Saved data entries ::

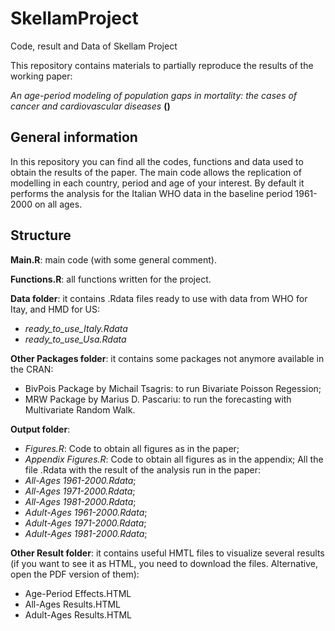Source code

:# SkellamProject
Code, result and Data of Skellam Project

This repository contains materials to partially reproduce the results of the working paper:

*An age-period modeling of population gaps in mortality: the cases of cancer and cardiovascular diseases* **()**

## General information
In this repository you can find all the codes, functions and data used to obtain the results of the paper. 
The main code allows the replication of modelling in each country, period and age of your interest. 
By default it performs the analysis for the Italian WHO data in the baseline period 1961-2000 on all ages. 


## Structure
**Main.R**: main code (with some general comment).

**Functions.R**: all functions written for the project.  

**Data folder**: it contains .Rdata files ready to use with data from WHO for Itay, and HMD for US:
- *ready_to_use_Italy.Rdata*
- *ready_to_use_Usa.Rdata*
  
**Other Packages folder**: it contains some packages not anymore available in the CRAN:
- BivPois Package by Michail Tsagris: to run Bivariate Poisson Regession;
- MRW Package by Marius D. Pascariu: to run the forecasting with Multivariate Random Walk.
  
**Output folder**: 
- *Figures.R*: Code to obtain all figures as in the paper;
- *Appendix Figures.R*: Code to obtain all figures as in the appendix;
All the file .Rdata with the result of the analysis run in the paper:
- *All-Ages 1961-2000.Rdata*;
- *All-Ages 1971-2000.Rdata*;
- *All-Ages 1981-2000.Rdata*;
- *Adult-Ages 1961-2000.Rdata*;
- *Adult-Ages 1971-2000.Rdata*;
- *Adult-Ages 1981-2000.Rdata*;

**Other Result folder**: it contains useful HMTL files to visualize several results
(if you want to see it as HTML, you need to download the files. Alternative, open the PDF version of them):
- Age-Period Effects.HTML
- All-Ages Results.HTML
- Adult-Ages Results.HTML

Work task ::
Look through the entries above and report each line where the string "Rdata" occurs.

Problem solution ::
**Data folder**: it contains .Rdata files ready to use with data from WHO for Itay, and HMD for US:
- *ready_to_use_Italy.Rdata*
- *ready_to_use_Usa.Rdata*
All the file .Rdata with the result of the analysis run in the paper:
- *All-Ages 1961-2000.Rdata*;
- *All-Ages 1971-2000.Rdata*;
- *All-Ages 1981-2000.Rdata*;
- *Adult-Ages 1961-2000.Rdata*;
- *Adult-Ages 1971-2000.Rdata*;
- *Adult-Ages 1981-2000.Rdata*;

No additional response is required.